§ The task:
Scan the records below for the line with "logarithmic Morita comparison, before" and the line with "supported partner for". Repeat those two lines and every line between them exactly, and nothing else.

____

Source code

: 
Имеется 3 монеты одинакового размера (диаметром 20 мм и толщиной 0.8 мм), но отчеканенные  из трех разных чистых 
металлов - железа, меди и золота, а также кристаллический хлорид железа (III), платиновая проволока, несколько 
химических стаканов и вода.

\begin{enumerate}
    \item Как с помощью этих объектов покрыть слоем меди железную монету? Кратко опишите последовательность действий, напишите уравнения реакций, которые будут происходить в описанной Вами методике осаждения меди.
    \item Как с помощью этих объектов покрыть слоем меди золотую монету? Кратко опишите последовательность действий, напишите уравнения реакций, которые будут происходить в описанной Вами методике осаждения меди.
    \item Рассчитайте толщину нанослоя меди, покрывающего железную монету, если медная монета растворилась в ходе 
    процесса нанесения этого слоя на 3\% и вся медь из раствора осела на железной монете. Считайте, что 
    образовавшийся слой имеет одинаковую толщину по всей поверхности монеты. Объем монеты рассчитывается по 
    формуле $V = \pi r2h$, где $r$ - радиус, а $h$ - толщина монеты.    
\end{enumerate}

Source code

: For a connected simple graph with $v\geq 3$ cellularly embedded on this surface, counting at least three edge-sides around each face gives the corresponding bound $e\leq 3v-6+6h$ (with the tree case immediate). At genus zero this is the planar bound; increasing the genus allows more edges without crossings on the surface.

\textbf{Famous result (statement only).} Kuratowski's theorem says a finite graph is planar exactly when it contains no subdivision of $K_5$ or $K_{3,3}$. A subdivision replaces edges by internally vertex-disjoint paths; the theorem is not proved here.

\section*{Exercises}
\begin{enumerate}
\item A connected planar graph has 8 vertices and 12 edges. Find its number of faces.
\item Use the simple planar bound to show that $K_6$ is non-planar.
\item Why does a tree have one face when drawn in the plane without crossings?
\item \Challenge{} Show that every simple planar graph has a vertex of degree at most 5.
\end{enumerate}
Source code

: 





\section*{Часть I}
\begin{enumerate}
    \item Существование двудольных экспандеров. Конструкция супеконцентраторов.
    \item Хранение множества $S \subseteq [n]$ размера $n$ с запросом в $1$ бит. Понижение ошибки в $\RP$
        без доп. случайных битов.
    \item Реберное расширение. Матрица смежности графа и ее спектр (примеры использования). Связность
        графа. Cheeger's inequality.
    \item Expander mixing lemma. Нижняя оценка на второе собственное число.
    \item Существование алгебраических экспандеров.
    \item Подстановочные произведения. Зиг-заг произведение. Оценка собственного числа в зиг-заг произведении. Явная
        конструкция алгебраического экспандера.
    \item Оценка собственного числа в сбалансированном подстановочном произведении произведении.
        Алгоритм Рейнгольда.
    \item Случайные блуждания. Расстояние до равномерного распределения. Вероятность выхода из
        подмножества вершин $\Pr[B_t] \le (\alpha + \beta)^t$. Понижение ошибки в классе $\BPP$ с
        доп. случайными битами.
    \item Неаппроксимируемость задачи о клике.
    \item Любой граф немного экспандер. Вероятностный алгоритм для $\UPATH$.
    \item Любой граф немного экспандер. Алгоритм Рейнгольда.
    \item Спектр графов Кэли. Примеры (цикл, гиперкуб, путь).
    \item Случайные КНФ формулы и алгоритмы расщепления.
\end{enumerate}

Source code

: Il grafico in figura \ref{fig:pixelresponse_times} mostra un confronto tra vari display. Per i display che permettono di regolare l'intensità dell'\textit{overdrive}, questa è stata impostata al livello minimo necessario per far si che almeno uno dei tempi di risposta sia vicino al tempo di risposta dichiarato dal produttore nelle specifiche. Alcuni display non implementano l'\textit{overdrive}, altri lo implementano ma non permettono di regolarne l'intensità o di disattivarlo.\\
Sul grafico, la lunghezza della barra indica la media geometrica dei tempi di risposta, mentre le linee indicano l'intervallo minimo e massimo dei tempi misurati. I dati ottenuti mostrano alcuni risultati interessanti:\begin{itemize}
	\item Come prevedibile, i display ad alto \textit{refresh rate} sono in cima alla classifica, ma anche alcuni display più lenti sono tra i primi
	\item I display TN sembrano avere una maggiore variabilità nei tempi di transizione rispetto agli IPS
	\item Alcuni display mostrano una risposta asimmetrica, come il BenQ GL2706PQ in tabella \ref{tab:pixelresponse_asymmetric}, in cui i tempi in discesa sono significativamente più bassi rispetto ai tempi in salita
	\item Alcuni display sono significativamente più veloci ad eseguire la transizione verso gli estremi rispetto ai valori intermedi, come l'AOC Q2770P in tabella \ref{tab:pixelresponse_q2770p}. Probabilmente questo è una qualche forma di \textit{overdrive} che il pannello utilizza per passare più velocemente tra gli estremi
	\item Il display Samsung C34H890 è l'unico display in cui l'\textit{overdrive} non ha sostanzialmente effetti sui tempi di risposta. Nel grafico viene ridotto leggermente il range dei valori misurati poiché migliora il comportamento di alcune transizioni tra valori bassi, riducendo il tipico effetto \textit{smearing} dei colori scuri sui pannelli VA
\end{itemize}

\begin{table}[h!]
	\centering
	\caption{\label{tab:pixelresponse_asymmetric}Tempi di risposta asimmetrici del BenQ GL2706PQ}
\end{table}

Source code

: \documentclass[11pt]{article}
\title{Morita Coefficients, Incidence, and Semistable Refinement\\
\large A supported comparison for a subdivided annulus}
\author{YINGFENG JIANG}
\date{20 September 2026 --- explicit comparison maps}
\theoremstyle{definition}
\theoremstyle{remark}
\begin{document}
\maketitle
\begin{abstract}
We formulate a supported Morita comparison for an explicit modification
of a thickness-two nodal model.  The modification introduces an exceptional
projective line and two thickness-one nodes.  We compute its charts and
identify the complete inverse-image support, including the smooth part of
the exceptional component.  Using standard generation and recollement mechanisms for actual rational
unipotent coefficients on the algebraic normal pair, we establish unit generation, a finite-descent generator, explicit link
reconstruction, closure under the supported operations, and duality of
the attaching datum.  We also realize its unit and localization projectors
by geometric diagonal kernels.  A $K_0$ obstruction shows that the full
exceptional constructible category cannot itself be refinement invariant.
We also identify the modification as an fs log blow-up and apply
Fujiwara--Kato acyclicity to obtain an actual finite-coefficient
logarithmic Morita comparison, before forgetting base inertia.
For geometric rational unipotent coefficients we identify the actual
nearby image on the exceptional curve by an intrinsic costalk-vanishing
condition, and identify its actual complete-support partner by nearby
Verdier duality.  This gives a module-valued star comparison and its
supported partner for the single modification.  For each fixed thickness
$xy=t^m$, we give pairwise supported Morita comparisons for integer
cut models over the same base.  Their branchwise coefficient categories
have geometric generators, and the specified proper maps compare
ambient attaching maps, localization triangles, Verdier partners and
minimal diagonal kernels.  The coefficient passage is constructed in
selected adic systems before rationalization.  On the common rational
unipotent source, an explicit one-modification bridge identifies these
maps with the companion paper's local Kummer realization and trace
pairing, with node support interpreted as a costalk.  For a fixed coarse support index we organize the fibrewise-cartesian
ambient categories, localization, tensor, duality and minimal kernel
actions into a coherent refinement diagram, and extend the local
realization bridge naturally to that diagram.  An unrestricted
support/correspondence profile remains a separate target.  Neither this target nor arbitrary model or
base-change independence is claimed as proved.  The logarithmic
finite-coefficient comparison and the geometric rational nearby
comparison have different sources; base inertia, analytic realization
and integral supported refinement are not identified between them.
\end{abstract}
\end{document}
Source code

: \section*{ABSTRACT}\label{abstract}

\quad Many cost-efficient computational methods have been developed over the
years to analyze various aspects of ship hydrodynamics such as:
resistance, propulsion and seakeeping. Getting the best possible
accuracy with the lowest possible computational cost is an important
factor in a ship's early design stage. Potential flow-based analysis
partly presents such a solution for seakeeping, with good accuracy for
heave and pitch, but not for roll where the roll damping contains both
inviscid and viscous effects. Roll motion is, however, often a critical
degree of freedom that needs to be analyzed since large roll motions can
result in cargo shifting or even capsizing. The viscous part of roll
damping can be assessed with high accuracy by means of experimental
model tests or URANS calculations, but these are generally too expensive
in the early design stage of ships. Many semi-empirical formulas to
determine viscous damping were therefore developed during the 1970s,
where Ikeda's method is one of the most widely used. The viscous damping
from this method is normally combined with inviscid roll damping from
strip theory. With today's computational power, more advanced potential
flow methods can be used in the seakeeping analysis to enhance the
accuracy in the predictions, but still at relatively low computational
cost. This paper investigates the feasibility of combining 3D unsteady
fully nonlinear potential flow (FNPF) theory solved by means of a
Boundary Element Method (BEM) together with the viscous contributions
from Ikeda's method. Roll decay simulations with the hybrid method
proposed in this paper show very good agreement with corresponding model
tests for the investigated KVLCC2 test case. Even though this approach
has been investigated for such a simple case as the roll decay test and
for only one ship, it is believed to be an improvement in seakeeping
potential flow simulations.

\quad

____

§ Finished task:
logarithmic Morita comparison, before forgetting base inertia.
For geometric rational unipotent coefficients we identify the actual
nearby image on the exceptional curve by an intrinsic costalk-vanishing
condition, and identify its actual complete-support partner by nearby
Verdier duality.  This gives a module-valued star comparison and its
supported partner for the single modification.  For each fixed thickness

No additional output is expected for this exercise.